Adam Serwer gives you the rundown:
Solicitor General Elena Kagan's nomination to the Supreme Court has drawn glum shrugs from the left and yawns from the right, and that's probably just how the White House wants it -- they are looking for as quiet a confirmation process as possible. Because Kagan has no judicial record or large volume of academic work to speak of, Republicans have been forced to draw on even more specious arguments than usual to gin up opposition to her nomination.
Which means conservatives risk looking like a bunch of partisan losers, especially when the arguments don't stick and Kagan makes it through even easier than Sonia Sotomayor did. But, as Serwer reminds us, liberals have a job to do:
Kagan once argued that confirmation hearings had turned into "a repetition of platitudes." She's right -- but her nomination is in part the result of a White House eager to avoid a tough confirmation fight, and so she better be ready to call on those same platitudes to save her from a substantive grilling.
The Democrats on the committee should by no means let her get away with that. Her participation in the continued expansion of government power in the name of national security should be probed carefully.
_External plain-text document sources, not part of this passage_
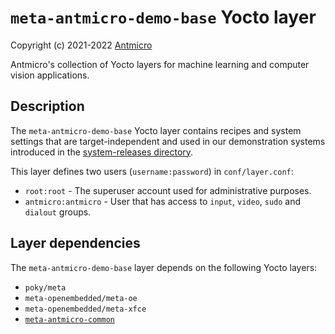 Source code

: # `meta-antmicro-demo-base` Yocto layer

Copyright (c) 2021-2022 [Antmicro](https://www.antmicro.com)

Antmicro's collection of Yocto layers for machine learning and computer vision applications.

## Description

The `meta-antmicro-demo-base` Yocto layer contains recipes and system settings that are target-independent and used in our demonstration systems introduced in the [system-releases directory](../system-releases).

This layer defines two users (`username:password`) in `conf/layer.conf`:
* `root:root` - The superuser account used for administrative purposes.
* `antmicro:antmicro` - User that has access to `input`, `video`, `sudo` and `dialout` groups.

## Layer dependencies

The `meta-antmicro-demo-base` layer depends on the following Yocto layers:
* `poky/meta`
* `meta-openembedded/meta-oe`
* `meta-openembedded/meta-xfce`
* [`meta-antmicro-common`](../meta-antmicro-common)
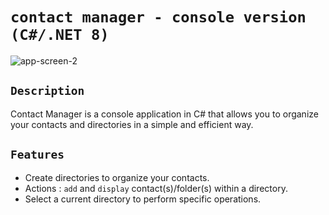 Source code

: # ``contact manager - console version (C#/.NET 8)``
<img src="https://i.ibb.co/DYvncxm/app-screen-2.png" alt="app-screen-2">

## ``Description``
Contact Manager is a console application in C# that allows you to organize your contacts and directories in a simple and efficient way.

## ``Features``
- Create directories to organize your contacts.
- Actions :  ``add`` and ``display`` contact(s)/folder(s) within a directory.
- Select a current directory to perform specific operations.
Just because most of the complaints conservatives have about her are baseless doesn't mean Democrats should give her a pass.
The president suggested that Kagan's critics don't have much to use against her. The flip side is that liberals don't really have much to like. Kagan should use the hearings to do more than deflect Republican criticisms. She should also give liberals a reason to vote for her confirmation. Barring some last minute game-changer, Kagan's road to confirmation is likely to be smooth -- all the more reason for Democrats to push for something more than the usual hollow Beltway ritual.
Sadly, I don't see that happening. In fact, I predict this hearing is going to be about as boring as watching cement dry, and as a result both sides are going to say really stupid things that have almost nothing to do with Elena Kagan and everything to do with a midterm election coming.
1 comment:
If we want to see what type of judge she would be, let's just ask her what her opinion is regarding yesterdays ruling regarding the Chicago gun control ban.
If she's against the ruling then you can see where her ideals are and is a prime example why she shouldn't be on the bench. Quite frankly I'm bothered by the fact that it was a 5/4 decision rather than a 9/0.